28. A method for providing at least one design configuration of a compressed air system comprising at least two compressors connected in parallel, wherein the method comprises:

receiving component data by a computer, wherein the component data indicates components of a compressed air system and at least one technical parameter of each component,

wherein the component data comprise at least one component list with a plurality of functionally identical components of different types and at least one technical parameter assigned to the respective component, wherein a component list is a compressor list containing a plurality of compressors of different types;

generating a branched data structure by the computer, the branched data structure comprises node data structures, which are each assigned to one of at least two node levels, wherein each child node data structure at a lower node level is assigned to a parent node data structure at a higher node level, wherein generating the branched data structure comprises at least the following:

generating, in a memory, a first compressor parent node data structure based on component data of a compressor in the compressor list;

generating, in the memory, a first compressor child node data structure based on component data of a compressor of the compressor list, wherein the first compressor child node data structure is assigned to the first compressor parent node data structure;

generating, in the memory, a second compressor child node data structure based on component data of a compressor of the compressor list, wherein the type of the compressor of the second compressor child node data structure is different from the type of the compressor of the first compressor child node data structure, wherein the second compressor child node data structure is assigned to the first compressor parent node data structure, or

generating, in the memory, a second compressor parent node data structure based on component data of a compressor of the compressor list, wherein the type of the compressor of the second compressor parent node data structure is different from the type of the compressor of the first compressor parent node data structure, and generating, in the memory, a second compressor child node data structure based on component data of a compressor of the compressor list, wherein the second compressor child node data structure is assigned to the second compressor parent node data structure;

generating, by means of a computer, first compressed air system configuration data indicating a first compressed air system configuration in which the compressor of the first compressor parent node data structure and the compressor of the first compressor child node data structure are connected in parallel;

generating, by means of a computer, second compressed air system configuration data indicating a second compressed air system configuration in which the compressor of the first compressor parent node data structure or the compressor of the second compressor parent node data structure and the compressor of the second compressor child node data structure are connected in parallel;

calculating at least one quality value by the computer for at least one of the compressed air system configurations based on the compressed air system configuration data of the compressed air system configuration and at least one technical parameter of the compressors of the compressed air system configuration, wherein the at least one quality value indicates the quality of the compressed air system configuration with respect to a quality criterion specified by a user,

providing at least one compressed air system configuration with at least one assigned quality value each by the computer.

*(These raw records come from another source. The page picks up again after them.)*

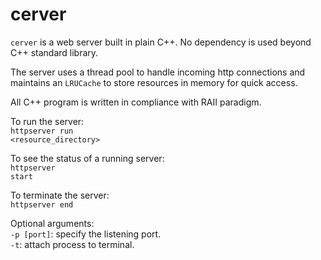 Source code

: # cerver

<code>cerver</code> is a web server built in plain C++. No dependency is used beyond C++ standard library.

The server uses a thread pool to handle incoming http connections and maintains an <code>LRUCache</code> to store resources in memory for quick access.

All C++ program is written in compliance with RAII paradigm.

To run the server:<br>
<code>httpserver run <resource_directory></code>

To see the status of a running server:<br>
<code>httpserver start</code>

To terminate the server:<br>
<code>httpserver end</code>

Optional arguments:<br>
<code>-p [port]</code>: specify the listening port.<br>
<code>-t</code>: attach process to terminal.<br>
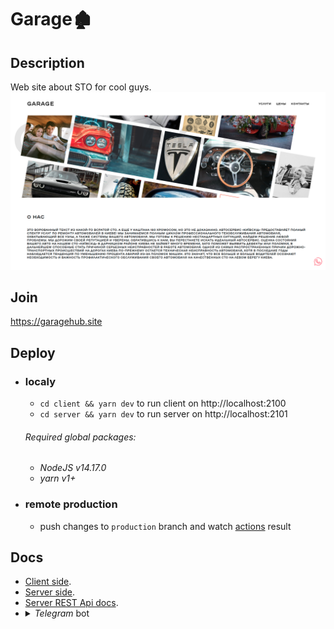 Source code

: # Garage🏚

## Description

Web site about STO for cool guys.
![Garage screen](./README_icon.png)

## Join

https://garagehub.site

## Deploy

 * ### localy

    * `cd client && yarn dev` to run client on http://localhost:2100
    * `cd server && yarn dev` to run server on http://localhost:2101

    ###### Required global packages:

      * *NodeJS v14.17.0*
      * *yarn v1+*

 * ### remote production

    * push changes to `production` branch and watch [actions](https://github.com/FedorenkaAvenue/Garage/actions) result

## Docs

 * [Client side](./client).    
 * [Server side](./server).    
 * [Server REST Api docs](https://docs.fedorenka.online/?urls.primaryName=Garage).    
 * <details>
    <summary><i>Telegram</i> bot</summary>
    <div>
        Add bot to <i>Telegram</i> group by name <a href="t.me/fedorenka_garage_bot"><code>@fedorenka_garage_bot</code></a>.<br>Bot send message only for special groups. Groups are specified in the project configuration.<br>
    </div>
   </details>
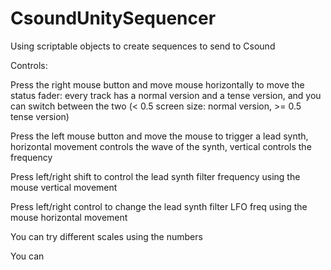 # CsoundUnitySequencer
Using scriptable objects to create sequences to send to Csound



Controls:

Press the right mouse button and move mouse horizontally to move the status fader: every track has a normal version and a tense version, and you can switch between the two (< 0.5 screen size: normal version, >= 0.5 tense version)

Press the left mouse button and move the mouse to trigger a lead synth, horizontal movement controls the wave of the synth, vertical controls the frequency

Press left/right shift to control the lead synth filter frequency using the mouse vertical movement

Press left/right control to change the lead synth filter LFO freq using the mouse horizontal movement

You can try different scales using the numbers 

You can  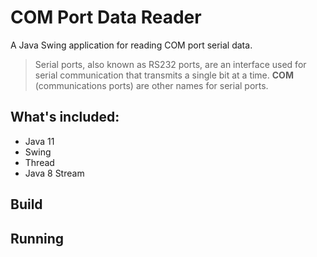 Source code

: # COM Port Data Reader

A Java Swing application for reading COM port serial data.

> Serial ports, also known as RS232 ports, are an interface used for serial communication that transmits a single bit at a time. **COM** (communications ports) are other names for serial ports.

## What's included:

-   Java 11
-   Swing
-   Thread
-   Java 8 Stream

## Build

## Running
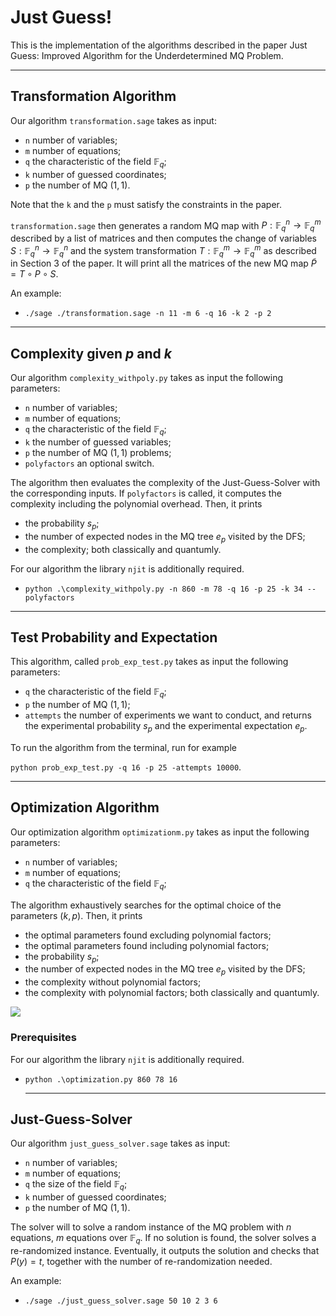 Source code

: # Just Guess!
This is the implementation of the algorithms described in the paper Just Guess: Improved Algorithm for the Underdetermined MQ Problem.
***

## Transformation Algorithm

Our algorithm `transformation.sage` takes as input:
- `n` number of variables;
- `m` number of equations;
- `q` the characteristic of the field $\mathbb{F}_q$;
- `k` number of guessed coordinates;
- `p` the number of MQ $(1,1)$. 

Note that the `k` and the `p` must satisfy the constraints in the paper.

`transformation.sage` then generates a random MQ map with $P:\mathbb{F}^n_q\rightarrow\mathbb{F}^m_q$ described by a list of matrices and then computes the change of variables $S:\mathbb{F}^n_q\rightarrow\mathbb{F}^n_q$ and the system transformation $T:\mathbb{F}^m_q\rightarrow\mathbb{F}^m_q$ as described in Section 3 of the paper.
It will print all the matrices of the new MQ map $\tilde P = T\circ P\circ S$.

An example:

- `./sage ./transformation.sage -n 11 -m 6 -q 16 -k 2 -p 2`
  
***

## Complexity given $p$ and $k$

Our algorithm `complexity_withpoly.py` takes as input the following parameters:
- `n` number of variables;
- `m` number of equations;
- `q` the characteristic of the field $\mathbb{F}_q$;
- `k` the number of guessed variables;
- `p` the number of MQ $(1,1)$ problems;
- `polyfactors` an optional switch.

The algorithm then evaluates the complexity of the Just-Guess-Solver with the corresponding inputs. If `polyfactors` is called, it computes the complexity including the polynomial overhead. Then, it prints
- the probability $s_p$;
- the number of expected nodes in the MQ tree $e_p$ visited by the DFS;
- the complexity;
both classically and quantumly.

For our algorithm the library `njit` is additionally required.

- `python .\complexity_withpoly.py -n 860 -m 78 -q 16 -p 25 -k 34 --polyfactors`
***

## Test Probability and Expectation

This algorithm, called `prob_exp_test.py` takes as input the following parameters:
- `q` the characteristic of the field $\mathbb{F}_q$;
- `p` the number of MQ $(1,1)$;
- `attempts` the number of experiments we want to conduct,
and returns the experimental probability $s_p$ and the experimental expectation $e_p$.

To run the algorithm from the terminal, run for example

`python prob_exp_test.py -q 16 -p 25 -attempts 10000`.

***

## Optimization Algorithm

Our optimization algorithm `optimizationm.py` takes as input the following parameters:
- `n` number of variables;
- `m` number of equations;
- `q` the characteristic of the field $\mathbb{F}_q$;

The algorithm exhaustively searches for the optimal choice of the parameters $(k,p)$. Then, it prints
- the optimal parameters found excluding polynomial factors;
- the optimal parameters found including polynomial factors;
- the probability $s_p$;
- the number of expected nodes in the MQ tree $e_p$ visited by the DFS;
- the complexity without polynomial factors;
- the complexity with polynomial factors;
both classically and quantumly.

![](example_output_optimization.png)

### Prerequisites

For our algorithm the library `njit` is additionally required.

- `python .\optimization.py 860 78 16`
  ***

## Just-Guess-Solver

Our algorithm `just_guess_solver.sage` takes as input:
- `n` number of variables;
- `m` number of equations;
- `q` the size of the field $\mathbb{F}_q$;
- `k` number of guessed coordinates;
- `p` the number of MQ $(1,1)$. 

The solver will to solve a random instance of the MQ problem with $n$ equations, $m$ equations over $\mathbb{F}_{q}$. If no solution is found, the solver solves a re-randomized instance. Eventually, it outputs the solution and checks that $P(y) = t$, together with the number of re-randomization needed.

An example:

- `./sage ./just_guess_solver.sage 50 10 2 3 6`
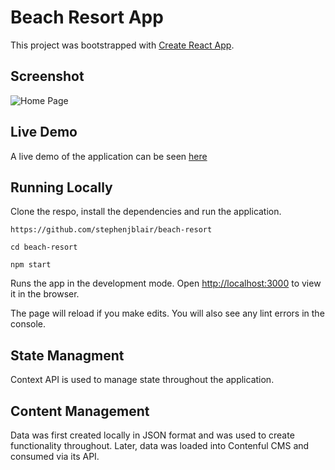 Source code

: # Beach Resort App

This project was bootstrapped with [Create React App](https://github.com/facebook/create-react-app).

## Screenshot

![Home Page](beach-resort-app.png)

## Live Demo

A live demo of the application can be seen [here](https://beach-resort-nine.vercel.app/)


## Running Locally

Clone the respo, install the dependencies and run the application.

`https://github.com/stephenjblair/beach-resort`  

`cd beach-resort`  

`npm start`  


Runs the app in the development mode.
Open [http://localhost:3000](http://localhost:3000) to view it in the browser.

The page will reload if you make edits.
You will also see any lint errors in the console.

## State Managment

Context API is used to manage state throughout the application.

## Content Management

Data was first created locally in JSON format and was used to create functionality throughout. Later, data was loaded into Contenful CMS and consumed via its API.

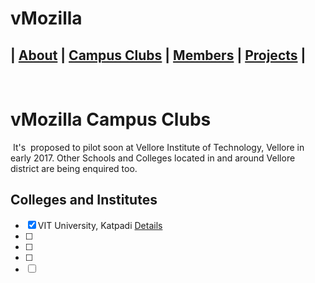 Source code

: # vMozilla   
| [About](/README.md) | [Campus Clubs](/CampusClubs) | [Members](/Members) | [Projects](./Projects) | 
----

 
# vMozilla Campus Clubs
 It's  proposed to pilot soon at Vellore Institute of Technology, Vellore in early 2017.
 Other Schools and Colleges located in and around Vellore district are being enquired too.
 
## Colleges and Institutes
 - [x] VIT University, Katpadi [Details](./VITUniversity)
 - [ ] 
 - [ ] 
 - [ ] 
 - [ ]  
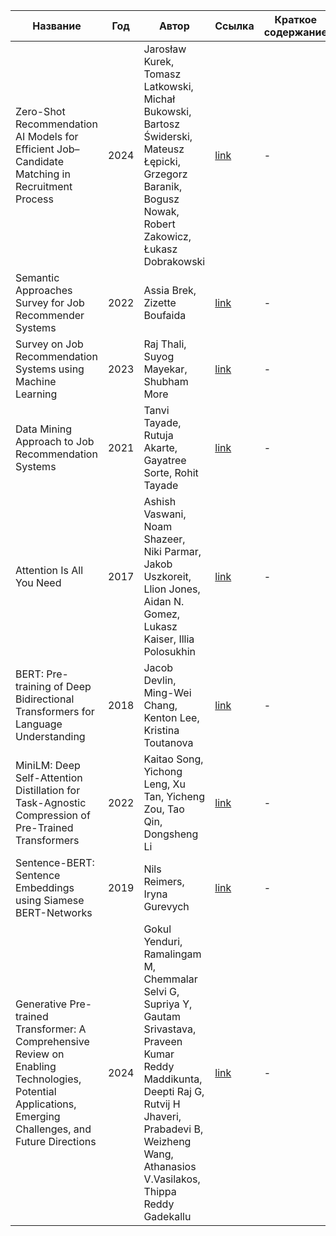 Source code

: | Название | Год | Автор | Ссылка | Краткое содержание |
| -------- |---- | ----- | ------ | ---- |
|Zero-Shot Recommendation AI Models for Efficient Job–Candidate Matching in Recruitment Process|2024|Jarosław Kurek, Tomasz Latkowski, Michał Bukowski, Bartosz Świderski, Mateusz Łępicki, Grzegorz Baranik, Bogusz Nowak, Robert Zakowicz, Łukasz Dobrakowski|[link](https://www.mdpi.com/2076-3417/14/6/2601)|-|
|Semantic Approaches Survey for Job Recommender Systems|2022|Assia Brek, Zizette Boufaida|[link](https://www.researchgate.net/publication/362482440_Semantic_Approaches_Survey_for_Job_Recommender_Systems)|-|
|Survey on Job Recommendation Systems using Machine Learning|2023|Raj Thali, Suyog Mayekar, Shubham More|[link](https://www.researchgate.net/publication/370176981_Survey_on_Job_Recommendation_Systems_using_Machine_Learning)|-|
|Data Mining Approach to Job Recommendation Systems|2021|Tanvi Tayade, Rutuja Akarte, Gayatree Sorte, Rohit Tayade|[link](https://www.researchgate.net/publication/347554505_Data_Mining_Approach_to_Job_Recommendation_Systems)|-|
|Attention Is All You Need|2017|Ashish Vaswani, Noam Shazeer, Niki Parmar, Jakob Uszkoreit, Llion Jones, Aidan N. Gomez, Lukasz Kaiser, Illia Polosukhin|[link](https://arxiv.org/abs/1706.03762)|-|
|BERT: Pre-training of Deep Bidirectional Transformers for Language Understanding|2018|Jacob Devlin, Ming-Wei Chang, Kenton Lee, Kristina Toutanova|[link](https://arxiv.org/abs/1810.04805)|-|
|MiniLM: Deep Self-Attention Distillation for Task-Agnostic Compression of Pre-Trained Transformers|2022|Kaitao Song, Yichong Leng, Xu Tan, Yicheng Zou, Tao Qin, Dongsheng Li|[link](https://arxiv.org/abs/2205.12986)|-|
|Sentence-BERT: Sentence Embeddings using Siamese BERT-Networks|2019|Nils Reimers, Iryna Gurevych|[link](https://arxiv.org/abs/1908.10084)|-|
|Generative Pre-trained Transformer: A Comprehensive Review on Enabling Technologies, Potential Applications, Emerging Challenges, and Future Directions|2024|Gokul Yenduri, Ramalingam M, Chemmalar Selvi G, Supriya Y, Gautam Srivastava, Praveen Kumar Reddy Maddikunta, Deepti Raj G, Rutvij H Jhaveri, Prabadevi B, Weizheng Wang, Athanasios V.Vasilakos, Thippa Reddy Gadekallu|[link](https://www.researchgate.net/publication/379857733_GPT_Generative_Pre-trained_Transformer_-_A_Comprehensive_Review_on_Enabling_Technologies_Potential_Applications_Emerging_Challenges_and_Future_Directions)|-|





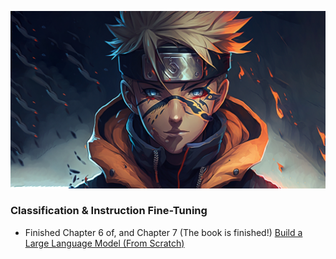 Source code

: ![alt text](image.png)

### Classification & Instruction Fine-Tuning

- Finished Chapter 6 of, and Chapter 7 (The book is finished!) [Build a Large Language Model (From Scratch)](https://amzn.in/d/1f1NLCx)
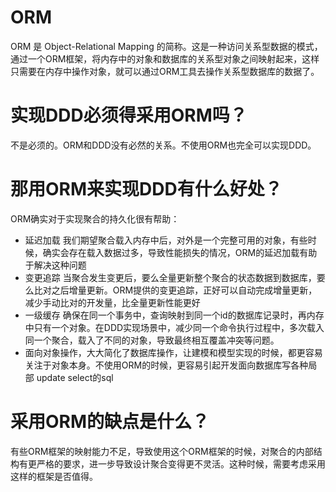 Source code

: # ORM
ORM 是 Object-Relational Mapping 的简称。这是一种访问关系型数据的模式，通过一个ORM框架，将内存中的对象和数据库的关系型对象之间映射起来，这样只需要在内存中操作对象，就可以通过ORM工具去操作关系型数据库的数据了。

# 实现DDD必须得采用ORM吗？
不是必须的。ORM和DDD没有必然的关系。不使用ORM也完全可以实现DDD。

# 那用ORM来实现DDD有什么好处？
ORM确实对于实现聚合的持久化很有帮助：
* 延迟加载  我们期望聚合载入内存中后，对外是一个完整可用的对象，有些时候，确实会存在载入数据过多，导致性能损失的情况，ORM的延迟加载有助于解决这种问题
* 变更追踪  当聚合发生变更后，要么全量更新整个聚合的状态数据到数据库，要么比对之后增量更新。ORM提供的变更追踪，正好可以自动完成增量更新，减少手动比对的开发量，比全量更新性能更好
* 一级缓存  确保在同一个事务中，查询映射到同一个id的数据库记录时，再内存中只有一个对象。在DDD实现场景中，减少同一个命令执行过程中，多次载入同一个聚合，载入了不同的对象，导致最终相互覆盖冲突等问题。
* 面向对象操作，大大简化了数据库操作，让建模和模型实现的时候，都更容易关注于对象本身。不使用ORM的时候，更容易引起开发面向数据库写各种局部 update select的sql

# 采用ORM的缺点是什么？
有些ORM框架的映射能力不足，导致使用这个ORM框架的时候，对聚合的内部结构有更严格的要求，进一步导致设计聚合变得更不灵活。这种时候，需要考虑采用这样的框架是否值得。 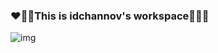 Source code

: ### ❤🧡💛This is idchannov's workspace💚💙💜

![img](https://media.tenor.com/images/82a18b67d7a2f750a5103d906048585a/tenor.gif) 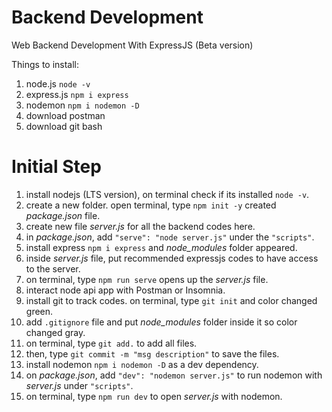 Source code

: # Backend Development

Web Backend Development With ExpressJS (Beta version)

Things to install:
1. node.js `node -v`
2. express.js `npm i express`
3. nodemon `npm i nodemon -D`
4. download postman
5. download git bash

# Initial Step

1. install nodejs (LTS version), on terminal check if its installed `node -v`.
2. create a new folder. open terminal, type `npm init -y` created *package.json* file.
3. create new file *server.js* for all the backend codes here.
4. in *package.json*, add `"serve": "node server.js"` under the  `"scripts"`.
5. install express `npm i express` and *node_modules* folder appeared.
6. inside *server.js* file, put recommended expressjs codes to have access to the server.
7. on terminal, type `npm run serve` opens up the *server.js* file.
8. interact node api app with Postman or Insomnia.
9. install git to track codes. on terminal, type `git init` and color changed green.
10. add `.gitignore` file and put *node_modules* folder inside it so color changed gray.
11. on terminal, type `git add.` to add all files.
12. then, type `git commit -m "msg description"` to save the files.
13. install nodemon `npm i nodemon -D` as a dev dependency.
14. on *package.json*, add `"dev": "nodemon server.js"` to run nodemon with *server.js* under `"scripts"`.
15. on terminal, type `npm run dev` to open *server.js* with nodemon.
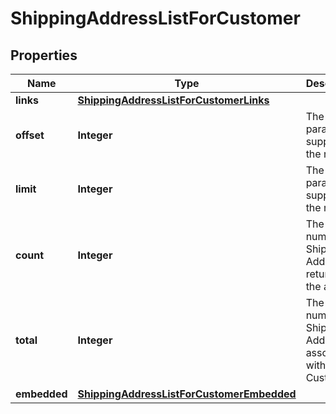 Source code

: 
# ShippingAddressListForCustomer

## Properties
Name | Type | Description | Notes
------------ | ------------- | ------------- | -------------
**links** | [**ShippingAddressListForCustomerLinks**](ShippingAddressListForCustomerLinks.md) |  |  [optional]
**offset** | **Integer** | The offset parameter supplied in the request. |  [optional]
**limit** | **Integer** | The limit parameter supplied in the request. |  [optional]
**count** | **Integer** | The number of Shipping Addresses returned in the array. |  [optional]
**total** | **Integer** | The total number of Shipping Addresses associated with the Customer. |  [optional]
**embedded** | [**ShippingAddressListForCustomerEmbedded**](ShippingAddressListForCustomerEmbedded.md) |  |  [optional]



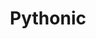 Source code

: ---
layout: posts_by_category
categories: Pythonic
title: Pythonic
permalink: /category/Pythonic
---
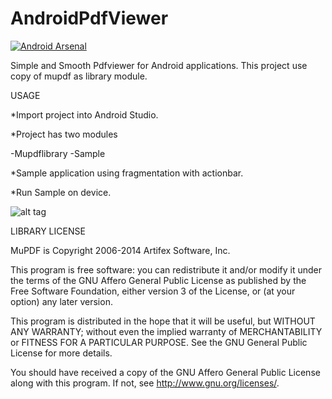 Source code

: AndroidPdfViewer
================
[![Android Arsenal](https://img.shields.io/badge/Android%20Arsenal-AndroidPdfViewer-brightgreen.svg?style=flat)](https://android-arsenal.com/details/3/1124)


Simple and Smooth Pdfviewer for Android applications.
This project use copy of mupdf as library module.

USAGE

*Import project into Android Studio.

*Project has two modules

  -Mupdflibrary
  -Sample

*Sample application using fragmentation with actionbar.  

*Run Sample on device.

![alt tag](http://www.stdroid.com/img/screenshot.png)

LIBRARY LICENSE

MuPDF is Copyright 2006-2014 Artifex Software, Inc.

This program is free software: you can redistribute it and/or modify it under
the terms of the GNU Affero General Public License as published by the Free
Software Foundation, either version 3 of the License, or (at your option) any
later version.

This program is distributed in the hope that it will be useful, but WITHOUT ANY
WARRANTY; without even the implied warranty of MERCHANTABILITY or FITNESS FOR A
PARTICULAR PURPOSE. See the GNU General Public License for more details.

You should have received a copy of the GNU Affero General Public License along
with this program. If not, see <http://www.gnu.org/licenses/>.
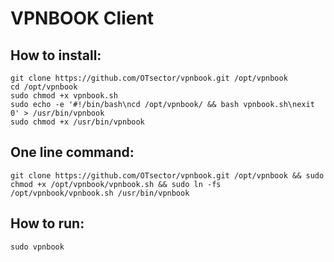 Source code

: # VPNBOOK Client
## How to install:
	git clone https://github.com/OTsector/vpnbook.git /opt/vpnbook
	cd /opt/vpnbook
	sudo chmod +x vpnbook.sh
	sudo echo -e '#!/bin/bash\ncd /opt/vpnbook/ && bash vpnbook.sh\nexit 0' > /usr/bin/vpnbook
	sudo chmod +x /usr/bin/vpnbook
## One line command:
	git clone https://github.com/OTsector/vpnbook.git /opt/vpnbook && sudo chmod +x /opt/vpnbook/vpnbook.sh && sudo ln -fs /opt/vpnbook/vpnbook.sh /usr/bin/vpnbook
## How to run:
	sudo vpnbook
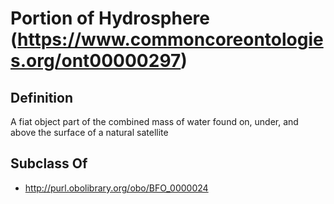 # Portion of Hydrosphere (https://www.commoncoreontologies.org/ont00000297)

## Definition
A fiat object part of the combined mass of water found on, under, and above the surface of a natural satellite

## Subclass Of
- http://purl.obolibrary.org/obo/BFO_0000024

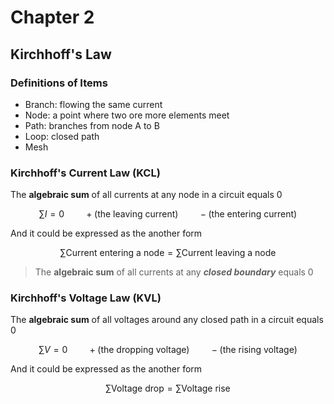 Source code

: # Chapter 2

## Kirchhoff's Law

### Definitions of Items

- Branch: flowing the same current
- Node: a point where two ore more elements meet
- Path: branches from node A to B
- Loop: closed path
- Mesh

### Kirchhoff's Current Law (KCL)

The **algebraic sum** of all currents at any node in a circuit equals 0

$$
\sum{I} = 0\qquad +(\text{the leaving current}) \qquad -(\text{the entering current})
$$

And it could be expressed as the another form

$$
\sum{\text{Current entering a node}} = \sum{\text{Current leaving a node}}
$$

> The **algebraic sum** of all currents at any ***closed boundary*** equals 0

### Kirchhoff's Voltage Law (KVL)

The **algebraic sum** of all voltages around any closed path in a circuit equals 0

$$
\sum{V} = 0\qquad +(\text{the dropping voltage}) \qquad -(\text{the rising voltage})
$$

And it could be expressed as the another form

$$
\sum{\text{Voltage drop}} = \sum{\text{Voltage rise}}
$$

29. The method according to claim 28, further comprising:

receiving constraint data by the computer, wherein the constraint data indicates at least one predetermined constraint by a user, for a compressed air system configuration, and

determining, by the computer, based on the constraint data and the first compressed air system configuration data, whether the first compressed air system configuration satisfies the predetermined constraint and/or, based on the constraint data and the second compressed air system configuration data, whether the second compressed air system configuration satisfies the predetermined constraint,

wherein the at least one quality value is calculated if the respective compressed air system configuration satisfies the predetermined constraint.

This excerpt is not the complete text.